In the midst of all this, one of the most difficult sources of information to parse has been one of the oldest: the police scanner. Until this morning, feeds from the Boston Police Department, broadcast over the web and through apps, were publicly available to anyone. Broadcastify, which calls itself “the radio communications industry’s largest platform for streaming live audio for public safety, aircraft, rail, and marine related communications,” had tens of thousands of listeners. Many of those listeners relayed the chatter they heard to Twitter or Reddit, if members of the public, or through news outlets, if members of the media.

Police scanners seem like reliable sources of information, a direct line to those who know more than anyone else about what’s going on on the ground. News reporters and organizations are posting direct quotes from scanners without any equivocation. You could almost see them thinking, “this stuff originates from the police themselves! It must be real!” Some of these channels, which are essentially just like any AM/FM station, are available to the public, or at least any member of the public with a computer (or, in the past, a $100 scanner). Those are mostly calls from dispatch, according to a detective from the Radnor, Pennsylvania police department who chatted with me about how scanners work. “You can hear police calls, fire calls, EMS calls, public works calls,” he said. (Radnor is the hometown of Sunil Tripathi, a Brown student who became a prime suspect in the minds of the public for a few hours last night.) Lindsay Blanton, CEO of the company that owns Broadcastify, confirmed that, saying “Our feed provider terms of service restrict the broadcast of any law enforcement communications that are not routine dispatch frequencies and talkgroups.”

The police doesn’t much care that these are available to the public. They’re not provided as a service to the public or out of any kind of desire to transparency; many police forces just don’t bother encrypting these radio feeds because they’re not seen as sensitive. This isn’t the only way they communicate; on-duty officers have secure, encrypted lines as well, the detective from Radnor tells me. It’s important to note that there’s no law requiring police dispatch lines to be public; in fact, many departments, like the Pasadena Police Department, have decided to encrypt all of their frequencies.

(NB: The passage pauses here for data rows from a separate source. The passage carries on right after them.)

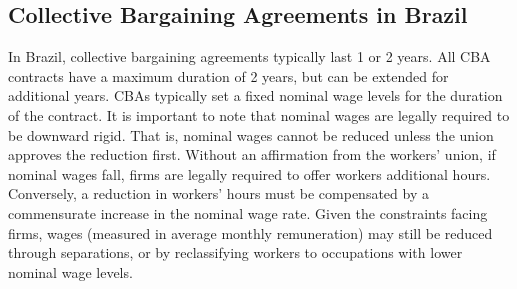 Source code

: \documentclass[12pt]{article}
\begin{document}

		\subsection{Collective Bargaining Agreements in Brazil}
		In Brazil, collective bargaining agreements typically last 1 or 2 years. All CBA contracts have a maximum duration of 2 years, but can be extended for additional years. \cite{lagosLaborMarketInstitutions2021} CBAs typically set a fixed nominal wage levels for the duration of the contract. It is important to note that nominal wages are legally required to be downward rigid. That is, nominal wages cannot be reduced unless the union approves the reduction first. Without an affirmation from the workers' union, if nominal wages fall, firms are legally required to offer workers additional hours. Conversely, a reduction in workers' hours must be compensated by a commensurate increase in the nominal wage rate. \cite{EnglishTranslationConsolidation2010}
		Given the constraints facing firms, wages (measured in average monthly remuneration) may still be reduced through separations, or by reclassifying workers to occupations with lower nominal wage levels. 
\end{document}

Pasadena cites concern for victims, whose names and locations are often broadcast over the channel, as the reason for the change.

What you hear on the scanner is what the dispatcher or communications center hears: a call that something is happening that requires investigation, and conversation that comes from addressing that call. That doesn’t make it true, of course, nor does the dispatcher or any police officer make any claim to that effect. When somebody calls the police station and says they see a suspicious person lurking in an alley, what the public hears through the scanner is “possible suspicious person lurking in an alley.” If it turns out to be a chair with a coat on it, that’s no big deal for the police; they investigated and resolved the call. But if a member of the media hears that, and the call happens to take place in a city in which a recent bombing has killed three and injured hundreds, that chair with a coat can turn into a terrorist with one tweet.

Early this morning, the Boston Police Department tweeted this:

In response, Broadcastify shut down its scanner feeds, saying “MA State PD and Boston Police have requested via social media to not post search locations for the Boston bombing suspects – the Boston PD feed is temporarily offline due to this request.” This is an indirect request, and a respectful response from Broadcastify; the scanner feed isn’t “offline,” it’s merely harder to find, to try to tamp down the flow of misinformation. Lindsay Blanton, from Broadcastify, told me via email that “we did not receive any formal request – we’re just making the temporary decision for now in light of the extraordinary events.”

An academic paper from a doctoral student at the Indiana University School of Journalism examines the legality and ethics of tweeting information from police scanners more closely. Here’s the conclusion, with the important part emphasized by me:

Tweeting public safety radio traffic – while probably legal and often beneficial – should be done sparingly and under pre-set guidelines designed to minimize the spread of flawed information and avoid compromising the safety of emergency personnel, the public, and media. If followed, such precautions should lessen the need – if not the likelihood – for an aggrieved party to seek legal recourse for alleged defamation.

Broadcastify is a perfect example of why the most important element of the debate is the need for specific rules. Though Broadcastify did eventually cut off the flow of scanner information to Twitterers, it was only done after several innocents had already suffered the consequences of false accusation.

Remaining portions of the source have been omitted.